La persona mite, pacata, per definizione non è portata a voler far prevalere le proprie idee sugli altri, ruolo invece attribuito ai partiti politici nell’art 49 della Costituzione. (si veda: Vezio Crisafulli, Partiti, Parlamento, Governo. Illusioni e delusioni costituzionali.Milano, Giuffré 1995.)

Al massimo aderisce ad una delle associazioni apartitiche previste dall’art. 18 della Costituzione, ovvero, e solo quando le circostanze lo costringono, aderisce o promuove la nascita di comitati ad hoc per la risoluzione di uno specifico problema o emergenza. Non gradisce, in genere, prendere la tessera di un partito, perché la sua mitezza lo allontana dalla partigianeria, dall’essere classificato come il Guelfo o Ghibellino di turno. Desidera stare in pace con tutti e non essere visto di traverso da qualcuno perché appartenente a quello o quell’altro schieramento politico. Né è contento di fare da galoppino elettorale ed odia essere contattato con un sms od una telefonata o una lettera da chi lo crede come “appartenente definitivamente” a questo o a quel partito.

Il mite è anche sostanzialmente pigro, non aduso a spericolati “surfismi” ideologici per assecondare il potente di turno o le forze politiche emergenti. Non è tipo da “cavalcare l’onda”, anche perché sa per esperienza che tanti che lo hanno fatto sono poi caduti rovinosamente sulle rocce, quando si sono talmente fatti prendere dalla smania della politica da perdere il senso della realtà.

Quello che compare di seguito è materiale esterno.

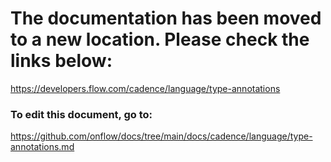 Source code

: # The documentation has been moved to a new location. Please check the links below:

https://developers.flow.com/cadence/language/type-annotations

### To edit this document, go to:

https://github.com/onflow/docs/tree/main/docs/cadence/language/type-annotations.md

Il mite pigro per anni ha spesso votato scheda bianca o si è divertito a fare disegnini sulle schede elettorali fino a quando era obbligatorio votare e chi non lo faceva rischiava di essere inserito in un registro di “renitenti al voto”. Adesso si limita, molte volte, semplicemente a non votare per partiti nei quali non riesce a riconoscersi.

Il mite pigro naviga su internet ma è molto guardingo nell’entrare in qualche discussione sui blog, in particolare in quelli bazzicati da fanatici iper-attivi. Pronti a colpire chiunque non ragiona come loro con strali di maleparole, ingiurie, minacce più o meno velate, ecc.

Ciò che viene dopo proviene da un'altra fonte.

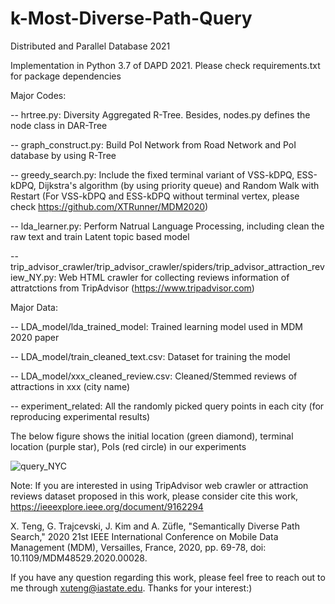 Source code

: # k-Most-Diverse-Path-Query

Distributed and Parallel Database 2021

Implementation in Python 3.7 of DAPD 2021. Please check requirements.txt for package dependencies

Major Codes:

-- hrtree.py: Diversity Aggregated R-Tree. Besides, nodes.py defines the node class in DAR-Tree

-- graph_construct.py: Build PoI Network from Road Network and PoI database by using R-Tree

-- greedy_search.py: Include the fixed terminal variant of VSS-kDPQ, ESS-kDPQ, Dijkstra's algorithm (by using priority queue) and Random Walk with Restart
(For VSS-kDPQ and ESS-kDPQ without terminal vertex, please check https://github.com/XTRunner/MDM2020)

-- lda_learner.py: Perform Natrual Language Processing, including clean the raw text and train Latent topic based model

-- trip_advisor_crawler/trip_advisor_crawler/spiders/trip_advisor_attraction_review_NY.py: Web HTML crawler for collecting reviews information of attratctions from TripAdvisor (https://www.tripadvisor.com)

Major Data:

-- LDA_model/lda_trained_model: Trained learning model used in MDM 2020 paper

-- LDA_model/train_cleaned_text.csv: Dataset for training the model

-- LDA_model/xxx_cleaned_review.csv: Cleaned/Stemmed reviews of attractions in xxx (city name)

-- experiment_related: All the randomly picked query points in each city (for reproducing experimental results)

The below figure shows the initial location (green diamond), terminal location (purple star), PoIs (red circle) in our experiments

![query_NYC](https://user-images.githubusercontent.com/16656274/152444925-cce5785d-ca72-4979-be37-4b08b5cb0ab3.png)


Note: If you are interested in using TripAdvisor web crawler or attraction reviews dataset proposed in this work, please consider cite this work, https://ieeexplore.ieee.org/document/9162294

X. Teng, G. Trajcevski, J. Kim and A. Züfle, "Semantically Diverse Path Search," 2020 21st IEEE International Conference on Mobile Data Management (MDM), Versailles, France, 2020, pp. 69-78, doi: 10.1109/MDM48529.2020.00028.

If you have any question regarding this work, please feel free to reach out to me through xuteng@iastate.edu. Thanks for your interest:)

Il mite pigro, quando proprio non sopporta la “democrazia” manovrata dalla Casta e dai suoi accoliti e servi, “vota con i piedi”, vende tutto ed emigra verso lidi più accoglienti per lui.

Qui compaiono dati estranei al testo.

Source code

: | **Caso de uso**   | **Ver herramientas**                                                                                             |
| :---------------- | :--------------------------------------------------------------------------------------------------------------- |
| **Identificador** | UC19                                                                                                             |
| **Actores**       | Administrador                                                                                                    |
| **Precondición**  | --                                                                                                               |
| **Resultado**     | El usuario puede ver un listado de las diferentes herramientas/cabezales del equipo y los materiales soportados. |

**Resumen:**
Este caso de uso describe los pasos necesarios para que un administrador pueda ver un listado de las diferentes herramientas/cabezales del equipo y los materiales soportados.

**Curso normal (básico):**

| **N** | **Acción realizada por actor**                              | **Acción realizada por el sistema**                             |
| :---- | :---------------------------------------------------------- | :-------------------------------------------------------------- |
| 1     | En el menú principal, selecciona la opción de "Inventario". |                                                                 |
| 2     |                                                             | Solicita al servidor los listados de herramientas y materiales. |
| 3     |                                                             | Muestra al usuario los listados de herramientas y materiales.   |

Oppure smette la sua , temporanea, condizione di mite pigro e cerca il riscatto. E sì perchè la condizione di mite pigro è una condizione temporanea, non permanente. Un pò come nello spagnolo la differenza tra il verbo ser, essere in maniera permanente, ed estar, essere in questo momento in questa condizione, non necessariamente per sempre. Smette di comportarsi come un gatto pacioso per essere la tigre che è in realtà, e quando lo fa non si limita a proclamarlo. Come ha scritto il poeta nigeriano Wole Soyinka (fonte Wikipedia),premio Nobel per la letteratura, nel criticare il concetto di “negritudine”:

«La tigre non proclama la sua “tigritudine”. Essa assale la sua preda e la divora.»